Who to the chrystal frontier of the sky,
To see the Saviour born, did eager fly,
All subjects of his spreading empire, sing
Loud hallelujahs, and extol your King:
And let all nature, which did sickning pine
At Adam's fall, in joyful praises join,
To bless her Lord, who ready and unsought,
Plenteous redemption to his offspring brought.
But chiefly men with gratitude inspir'd,
Who such salvation wondrous have acquir'd,
Salvation undeserv'd, and not desir'd,
Should in extatick strains of praise combine,
And rival heav'n's blest choir in songs divine.
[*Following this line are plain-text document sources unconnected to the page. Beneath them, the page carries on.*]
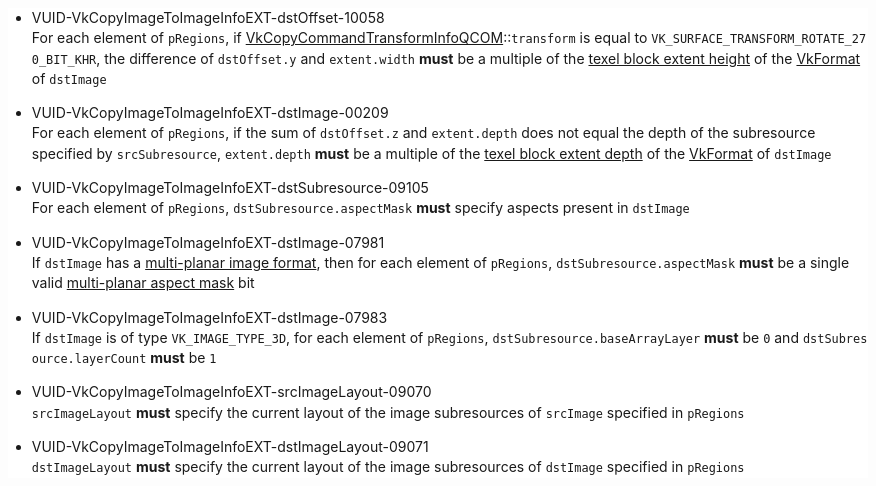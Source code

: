 - <a href="#VUID-VkCopyImageToImageInfoEXT-dstOffset-10058"
  id="VUID-VkCopyImageToImageInfoEXT-dstOffset-10058"></a>
  VUID-VkCopyImageToImageInfoEXT-dstOffset-10058  
  For each element of `pRegions`, if
  [VkCopyCommandTransformInfoQCOM](https://registry.khronos.org/vulkan/specs/1.3-extensions/man/html/VkCopyCommandTransformInfoQCOM.html)::`transform`
  is equal to `VK_SURFACE_TRANSFORM_ROTATE_270_BIT_KHR`, the difference
  of `dstOffset.y` and `extent.width` **must** be a multiple of the
  [texel block extent height](#formats-compatibility-classes) of the
  [VkFormat](https://registry.khronos.org/vulkan/specs/1.3-extensions/man/html/VkFormat.html) of `dstImage`

- <a href="#VUID-VkCopyImageToImageInfoEXT-dstImage-00209"
  id="VUID-VkCopyImageToImageInfoEXT-dstImage-00209"></a>
  VUID-VkCopyImageToImageInfoEXT-dstImage-00209  
  For each element of `pRegions`, if the sum of `dstOffset.z` and
  `extent.depth` does not equal the depth of the subresource specified
  by `srcSubresource`, `extent.depth` **must** be a multiple of the
  [texel block extent depth](#formats-compatibility-classes) of the
  [VkFormat](https://registry.khronos.org/vulkan/specs/1.3-extensions/man/html/VkFormat.html) of `dstImage`

- <a href="#VUID-VkCopyImageToImageInfoEXT-dstSubresource-09105"
  id="VUID-VkCopyImageToImageInfoEXT-dstSubresource-09105"></a>
  VUID-VkCopyImageToImageInfoEXT-dstSubresource-09105  
  For each element of `pRegions`, `dstSubresource.aspectMask` **must**
  specify aspects present in `dstImage`

- <a href="#VUID-VkCopyImageToImageInfoEXT-dstImage-07981"
  id="VUID-VkCopyImageToImageInfoEXT-dstImage-07981"></a>
  VUID-VkCopyImageToImageInfoEXT-dstImage-07981  
  If `dstImage` has a [multi-planar image
  format](#formats-requiring-sampler-ycbcr-conversion), then for each
  element of `pRegions`, `dstSubresource.aspectMask` **must** be a
  single valid [multi-planar aspect mask](#formats-planes-image-aspect)
  bit

- <a href="#VUID-VkCopyImageToImageInfoEXT-dstImage-07983"
  id="VUID-VkCopyImageToImageInfoEXT-dstImage-07983"></a>
  VUID-VkCopyImageToImageInfoEXT-dstImage-07983  
  If `dstImage` is of type `VK_IMAGE_TYPE_3D`, for each element of
  `pRegions`, `dstSubresource.baseArrayLayer` **must** be `0` and
  `dstSubresource.layerCount` **must** be `1`

- <a href="#VUID-VkCopyImageToImageInfoEXT-srcImageLayout-09070"
  id="VUID-VkCopyImageToImageInfoEXT-srcImageLayout-09070"></a>
  VUID-VkCopyImageToImageInfoEXT-srcImageLayout-09070  
  `srcImageLayout` **must** specify the current layout of the image
  subresources of `srcImage` specified in `pRegions`

- <a href="#VUID-VkCopyImageToImageInfoEXT-dstImageLayout-09071"
  id="VUID-VkCopyImageToImageInfoEXT-dstImageLayout-09071"></a>
  VUID-VkCopyImageToImageInfoEXT-dstImageLayout-09071  
  `dstImageLayout` **must** specify the current layout of the image
  subresources of `dstImage` specified in `pRegions`
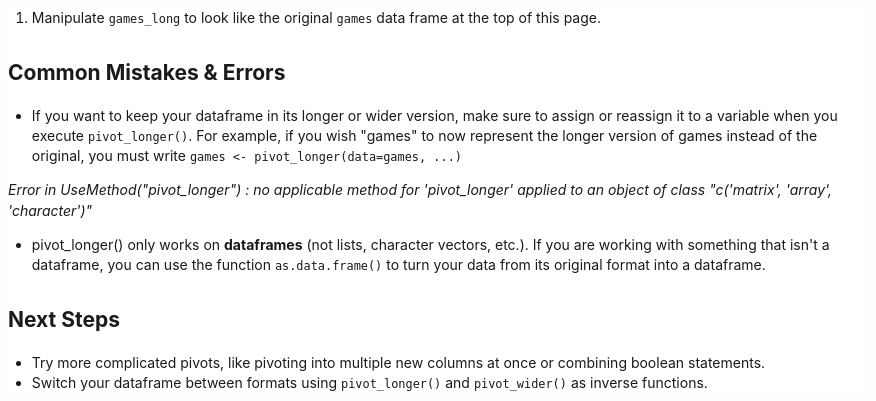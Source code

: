 1. Manipulate `games_long` to look like the original `games` data frame at the top of this page.








## Common Mistakes & Errors

- If you want to keep your dataframe in its longer or wider version, make sure to assign or reassign it to a variable when you execute `pivot_longer()`. For example, if you wish "games" to now represent the longer version of games instead of the original, you must write `games <- pivot_longer(data=games, ...)`


*Error in UseMethod("pivot_longer") : 
  no applicable method for 'pivot_longer' applied to an object of class "c('matrix', 'array', 'character')"*

- pivot_longer() only works on **dataframes** (not lists, character vectors, etc.). If you are working with something that isn't a dataframe, you can use the function `as.data.frame()` to turn your data from its original format into a dataframe.

## Next Steps

- Try more complicated pivots, like pivoting into multiple new columns at once or combining boolean statements.
- Switch your dataframe between formats using `pivot_longer()` and `pivot_wider()` as inverse functions.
Ye various pow'rs, who call upon his name,
Advance his glory, and divulge his fame;
And by his people thro' the earth dispers'd,
With confluent voices be his praise rehears'd.

368

Let all the congregations spread around,
Where guardian angels are attendants found,
In this blest work their pious ardor spend,
And to their Saviour hallow'd anthems send;
Let their loud songs the sacred temples fill,
Ring thro' the vale, and eccho thro' the hill;
Let their united acclamations rise,
While these extatick accents reach the skies:
Salvation, empire, majesty and might,
Thanksgiving, pow'r and glory infinite,
To him, who sits high on his throne in heav'n,
And to the Lamb of God, be ever giv'n.